Immunoblots and ELISA/PLISA
All samples were run on a precast 4–20% Tris-glycine gel (Bio-Rad Laboratories) and then transferred to a nitrocellulose membrane using iBlot gel transfer stacks (Novex Life Technlogies). After transferring, membranes were washed in blocking buffer (Rockland, #MB-070) for 1 h at room temperature followed by overnight incubation at 4°C with the following antibodies: mouse anti-PrPC (SAF-32; Cayman, #189720; 1:200), rabbit anti-Doppel (ab23701, 1:500), mouse anti-β-Actin (Cell Signaling Technology, #3700, 1:10,000), rabbit anti-eEF2 (Cell Signaling Technology, #2332; 1:1000), and rabbit anti-phospho-eEF2 (Cell Signaling Technology, #2331; 1:1000). The membranes were then washed 3 times in 0.1% TBS-Tween 20 and incubated with secondary antibody (Odyssey donkey anti-rabbit and donkey anti-mouse conjugated to IRDye 680 or IRDye 800 at 1:20,000) in blocking buffer for 1 h at room temperature. Finally, membranes were washed 3 times in 0.1% TBS-Tween 20 and developed using a LI-COR Infrared Imaging system. Densitometric analysis was performed using Image Studio Lite (LI-COR).
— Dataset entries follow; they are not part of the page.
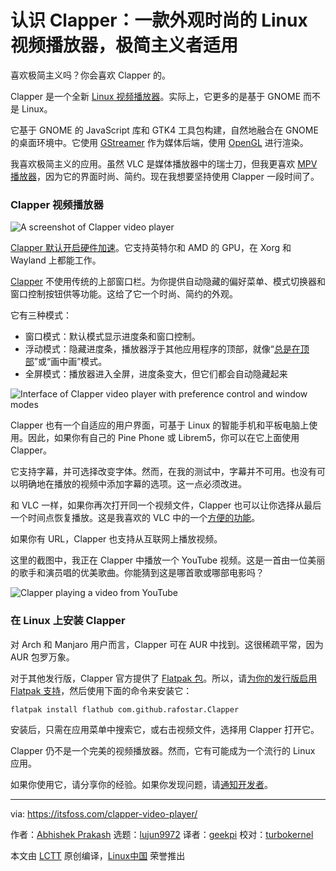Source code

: [#]: subject: (Meet Clapper: A Sleek Looking Linux Video Player for Minimalists)
[#]: via: (https://itsfoss.com/clapper-video-player/)
[#]: author: (Abhishek Prakash https://itsfoss.com/author/abhishek/)
[#]: collector: (lujun9972)
[#]: translator: (geekpi)
[#]: reviewer: (turbokernel)
[#]: publisher: ( )
[#]: url: ( )

认识 Clapper：一款外观时尚的 Linux 视频播放器，极简主义者适用
======

喜欢极简主义吗？你会喜欢 Clapper 的。

Clapper 是一个全新 [Linux 视频播放器][1]。实际上，它更多的是基于 GNOME 而不是 Linux。

它基于 GNOME 的 JavaScript 库和 GTK4 工具包构建，自然地融合在 GNOME 的桌面环境中。它使用 [GStreamer][2] 作为媒体后端，使用 [OpenGL][3] 进行渲染。

我喜欢极简主义的应用。虽然 VLC 是媒体播放器中的瑞士刀，但我更喜欢 [MPV 播放器][4]，因为它的界面时尚、简约。现在我想要坚持使用 Clapper 一段时间了。

### Clapper 视频播放器

![A screenshot of Clapper video player][5]

[Clapper 默认开启硬件加速][6]。它支持英特尔和 AMD 的 GPU，在 Xorg 和 Wayland 上都能工作。

[Clapper][7] 不使用传统的上部窗口栏。为你提供自动隐藏的偏好菜单、模式切换器和窗口控制按钮供等功能。这给了它一个时尚、简约的外观。

它有三种模式：

  * 窗口模式：默认模式显示进度条和窗口控制。
  * 浮动模式：隐藏进度条，播放器浮于其他应用程序的顶部，就像“[总是在顶部][8]”或“画中画”模式。
  * 全屏模式：播放器进入全屏，进度条变大，但它们都会自动隐藏起来



![Interface of Clapper video player with preference control and window modes][9]

Clapper 也有一个自适应的用户界面，可基于 Linux 的智能手机和平板电脑上使用。因此，如果你有自己的 Pine Phone 或 Librem5，你可以在它上面使用 Clapper。

它支持字幕，并可选择改变字体。然而，在我的测试中，字幕并不可用。也没有可以明确地在播放的视频中添加字幕的选项。这一点必须改进。

和 VLC 一样，如果你再次打开同一个视频文件，Clapper 也可以让你选择从最后一个时间点恢复播放。这是我喜欢的 VLC 中的一个[方便的功能][10]。

如果你有 URL，Clapper 也支持从互联网上播放视频。

这里的截图中，我正在 Clapper 中播放一个 YouTube 视频。这是一首由一位美丽的歌手和演员唱的优美歌曲。你能猜到这是哪首歌或哪部电影吗？


![Clapper playing a video from YouTube][11]

### 在 Linux 上安装 Clapper

对 Arch 和 Manjaro 用户而言，Clapper 可在 AUR 中找到。这很稀疏平常，因为AUR 包罗万象。

对于其他发行版，Clapper 官方提供了 [Flatpak 包][12]。所以，请[为你的发行版启用 Flatpak 支持][13]，然后使用下面的命令来安装它：

```
flatpak install flathub com.github.rafostar.Clapper
```

安装后，只需在应用菜单中搜索它，或右击视频文件，选择用 Clapper 打开它。

Clapper 仍不是一个完美的视频播放器。然而，它有可能成为一个流行的 Linux 应用。

如果你使用它，请分享你的经验。如果你发现问题，请[通知开发者][14]。

--------------------------------------------------------------------------------

via: https://itsfoss.com/clapper-video-player/

作者：[Abhishek Prakash][a]
选题：[lujun9972][b]
译者：[geekpi](https://github.com/geekpi)
校对：[turbokernel](https://github.com/turbokernel)

本文由 [LCTT](https://github.com/LCTT/TranslateProject) 原创编译，[Linux中国](https://linux.cn/) 荣誉推出

[a]: https://itsfoss.com/author/abhishek/
[b]: https://github.com/lujun9972
[1]: https://itsfoss.com/video-players-linux/
[2]: https://gstreamer.freedesktop.org/
[3]: https://www.opengl.org/
[4]: https://itsfoss.com/mpv-video-player/
[5]: https://i1.wp.com/itsfoss.com/wp-content/uploads/2021/07/clapper-screenshot.png?resize=800%2C498&ssl=1
[6]: https://github.com/Rafostar/clapper/wiki/Hardware-acceleration
[7]: https://github.com/Rafostar/clapper
[8]: https://itsfoss.com/always-on-top/
[9]: https://i2.wp.com/itsfoss.com/wp-content/uploads/2021/07/clapper-video-player-interface.jpg?resize=800%2C480&ssl=1
[10]: https://itsfoss.com/simple-vlc-tips/
[11]: https://i0.wp.com/itsfoss.com/wp-content/uploads/2021/07/clapper-youtube-video.jpg?resize=800%2C501&ssl=1
[12]: https://flathub.org/apps/details/com.github.rafostar.Clapper
[13]: https://itsfoss.com/flatpak-guide/
[14]: https://github.com/Rafostar/clapper/issues
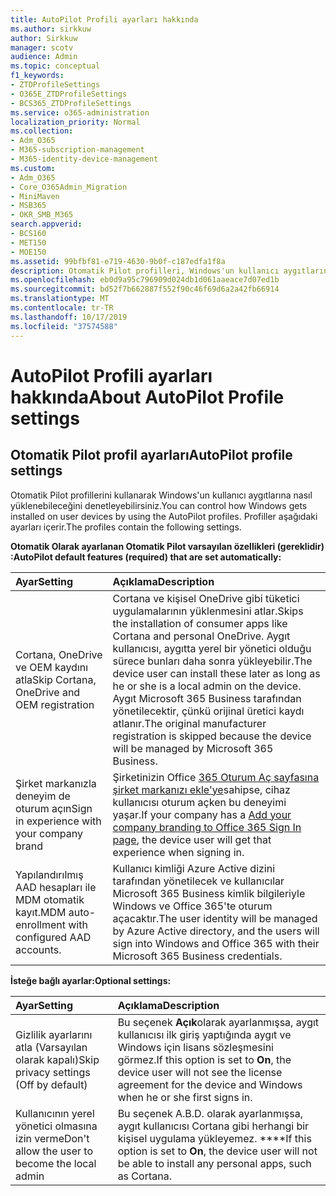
 ```yaml
---
title: AutoPilot Profili ayarları hakkında
ms.author: sirkkuw
author: Sirkkuw
manager: scotv
audience: Admin
ms.topic: conceptual
f1_keywords:
- ZTDProfileSettings
- O365E_ZTDProfileSettings
- BCS365_ZTDProfileSettings
ms.service: o365-administration
localization_priority: Normal
ms.collection:
- Adm_O365
- M365-subscription-management
- M365-identity-device-management
ms.custom:
- Adm_O365
- Core_O365Admin_Migration
- MiniMaven
- MSB365
- OKR_SMB_M365
search.appverid:
- BCS160
- MET150
- MOE150
ms.assetid: 99bfbf81-e719-4630-9b0f-c187edfa1f8a
description: Otomatik Pilot profilleri, Windows'un kullanıcı aygıtlarına nasıl yükleniyi denetlemenize yardımcı olur. Profiller Cortana yüklemesini atla gibi varsayılan ve isteğe bağlı ayarlar içerir.
ms.openlocfilehash: eb0d9a95c796909d024db1d061aaeace7d07ed1b
ms.sourcegitcommit: bd52f7b662887f552f90c46f69d6a2a42fb66914
ms.translationtype: MT
ms.contentlocale: tr-TR
ms.lasthandoff: 10/17/2019
ms.locfileid: "37574588"
---
```

# <a name="about-autopilot-profile-settings"></a><span data-ttu-id="5caa2-104">AutoPilot Profili ayarları hakkında</span><span class="sxs-lookup"><span data-stu-id="5caa2-104">About AutoPilot Profile settings</span></span>

## <a name="autopilot-profile-settings"></a><span data-ttu-id="5caa2-105">Otomatik Pilot profil ayarları</span><span class="sxs-lookup"><span data-stu-id="5caa2-105">AutoPilot profile settings</span></span>

<span data-ttu-id="5caa2-106">Otomatik Pilot profillerini kullanarak Windows'un kullanıcı aygıtlarına nasıl yüklenebileceğini denetleyebilirsiniz.</span><span class="sxs-lookup"><span data-stu-id="5caa2-106">You can control how Windows gets installed on user devices by using the AutoPilot profiles.</span></span> <span data-ttu-id="5caa2-107">Profiller aşağıdaki ayarları içerir.</span><span class="sxs-lookup"><span data-stu-id="5caa2-107">The profiles contain the following settings.</span></span>
  
 <span data-ttu-id="5caa2-108">**Otomatik Olarak ayarlanan Otomatik Pilot varsayılan özellikleri (gereklidir) :**</span><span class="sxs-lookup"><span data-stu-id="5caa2-108">**AutoPilot default features (required) that are set automatically:**</span></span>
  
|<span data-ttu-id="5caa2-109">**Ayar**</span><span class="sxs-lookup"><span data-stu-id="5caa2-109">**Setting**</span></span>|<span data-ttu-id="5caa2-110">**Açıklama**</span><span class="sxs-lookup"><span data-stu-id="5caa2-110">**Description**</span></span>|
|:-----|:-----|
|<span data-ttu-id="5caa2-111">Cortana, OneDrive ve OEM kaydını atla</span><span class="sxs-lookup"><span data-stu-id="5caa2-111">Skip Cortana, OneDrive and OEM registration</span></span>  <br/> |<span data-ttu-id="5caa2-112">Cortana ve kişisel OneDrive gibi tüketici uygulamalarının yüklenmesini atlar.</span><span class="sxs-lookup"><span data-stu-id="5caa2-112">Skips the installation of consumer apps like Cortana and personal OneDrive.</span></span> <span data-ttu-id="5caa2-113">Aygıt kullanıcısı, aygıtta yerel bir yönetici olduğu sürece bunları daha sonra yükleyebilir.</span><span class="sxs-lookup"><span data-stu-id="5caa2-113">The device user can install these later as long as he or she is a local admin on the device.</span></span> <span data-ttu-id="5caa2-114">Aygıt Microsoft 365 Business tarafından yönetilecektir, çünkü orijinal üretici kaydı atlanır.</span><span class="sxs-lookup"><span data-stu-id="5caa2-114">The original manufacturer registration is skipped because the device will be managed by Microsoft 365 Business.</span></span>  <br/> |
|<span data-ttu-id="5caa2-115">Şirket markanızla deneyim de oturum açın</span><span class="sxs-lookup"><span data-stu-id="5caa2-115">Sign in experience with your company brand</span></span>  <br/> |<span data-ttu-id="5caa2-116">Şirketinizin Office [365 Oturum Aç sayfasına şirket markanızı ekle'ye](https://support.office.com/article/a1229cdb-ce19-4da5-90c7-2b9b146aef0a)sahipse, cihaz kullanıcısı oturum açken bu deneyimi yaşar.</span><span class="sxs-lookup"><span data-stu-id="5caa2-116">If your company has a [Add your company branding to Office 365 Sign In page](https://support.office.com/article/a1229cdb-ce19-4da5-90c7-2b9b146aef0a), the device user will get that experience when signing in.</span></span>  <br/> |
|<span data-ttu-id="5caa2-117">Yapılandırılmış AAD hesapları ile MDM otomatik kayıt.</span><span class="sxs-lookup"><span data-stu-id="5caa2-117">MDM auto-enrollment with configured AAD accounts.</span></span>  <br/> |<span data-ttu-id="5caa2-118">Kullanıcı kimliği Azure Active dizini tarafından yönetilecek ve kullanıcılar Microsoft 365 Business kimlik bilgileriyle Windows ve Office 365'te oturum açacaktır.</span><span class="sxs-lookup"><span data-stu-id="5caa2-118">The user identity will be managed by Azure Active directory, and the users will sign into Windows and Office 365 with their Microsoft 365 Business credentials.</span></span>  <br/> |
   
 <span data-ttu-id="5caa2-119">**İsteğe bağlı ayarlar:**</span><span class="sxs-lookup"><span data-stu-id="5caa2-119">**Optional settings:**</span></span>
  
|<span data-ttu-id="5caa2-120">**Ayar**</span><span class="sxs-lookup"><span data-stu-id="5caa2-120">**Setting**</span></span>|<span data-ttu-id="5caa2-121">**Açıklama**</span><span class="sxs-lookup"><span data-stu-id="5caa2-121">**Description**</span></span>|
|:-----|:-----|
|<span data-ttu-id="5caa2-122">Gizlilik ayarlarını atla (Varsayılan olarak kapalı)</span><span class="sxs-lookup"><span data-stu-id="5caa2-122">Skip privacy settings (Off by default)</span></span>  <br/> |<span data-ttu-id="5caa2-123">Bu seçenek **Açık**olarak ayarlanmışsa, aygıt kullanıcısı ilk giriş yaptığında aygıt ve Windows için lisans sözleşmesini görmez.</span><span class="sxs-lookup"><span data-stu-id="5caa2-123">If this option is set to **On**, the device user will not see the license agreement for the device and Windows when he or she first signs in.</span></span>  <br/> |
|<span data-ttu-id="5caa2-124">Kullanıcının yerel yönetici olmasına izin verme</span><span class="sxs-lookup"><span data-stu-id="5caa2-124">Don't allow the user to become the local admin</span></span>  <br/> |<span data-ttu-id="5caa2-125">Bu seçenek A.B.D. olarak ayarlanmışsa, aygıt kullanıcısı Cortana gibi herhangi bir kişisel uygulama yükleyemez. \*\*\*\*</span><span class="sxs-lookup"><span data-stu-id="5caa2-125">If this option is set to **On**, the device user will not be able to install any personal apps, such as Cortana.</span></span>  <br/> |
ELISA was used to measure human amyloid-β 40 (Life Technologies, #KHB3481) and human amyloid-β 42 as per the manufacturer's instructions. The TBS-soluble cortical lysate was homogenized with 1:6 (w/v) and diluted in standard diluent buffer at a 1:1 ratio. RIPA-soluble cortical lysates were homogenized as described above and diluted in standard diluent buffer at 1:5. The absorbance at 450 nm was measured using a Victor 3V plate reader (PerkinElmer Life Sciences). The absolute amount of a Aβ40 or Aβ42 was calculated using the standard curve based on serial dilutions of monomeric synthetic Aβ40 or Aβ42 and normalized to original tissue weight. A modified ELISA was used to measure PrPC-interacting Aβo as described previously (Um et al., 2012). Briefly, a plate-based assay was used for measuring PrPC-interacting Aβo to achieve higher sensitivity. Low-volume high-binding white microplates (Greiner, #784074) were coated overnight with 20 μl/well of 250 nm human PrPC AA23-111 in 30 mm Na2CO3, 80 mm NaHCO3, pH 9.6, at 4°C. After washing twice with PBST (PBS, 0.05% Tween 20), the plates were blocked with 25 μl/well protein-free T20 PBS blocking buffer (Pierce) for 4 h at room temperature. After washing 3 times with PBST, 20 μl of TBS soluble samples diluted 1:2–1:4 in PBSTB (PBS, 0.05% Tween 20, 0.5% bovine serum albumin) were applied to microplates in triplicate and incubated overnight at 4°C. Two-fold serial dilutions of synthetic Aβo in PBSTB (0–10 nm range) were included in each plate as a standard curve. Plates were then washed four times with PBST and incubated with D54D2 anti-Aβ antibody (epitope in the N terminus of Aβ peptide; Cell Signaling Technology, #8243) diluted 1:2000 in PBSTB for 2 h. After washing four times in PBST to remove the unbound primary antibody, 20 μl/well of 1:8000 dilution of Eu-N1 goat anti-rabbit IgG (PerkinElmer Life Sciences) in DELFIA assay buffer (PerkinElmer Life Sciences) was applied for 1 h. Finally, after washing five times in PBST, 20 μl of DELFIA Enhancement Solution (PerkinElmer Life Sciences) was applied to each well and time-resolved europium fluorescence was measured using a Victor 3V plate reader (PerkinElmer Life Sciences).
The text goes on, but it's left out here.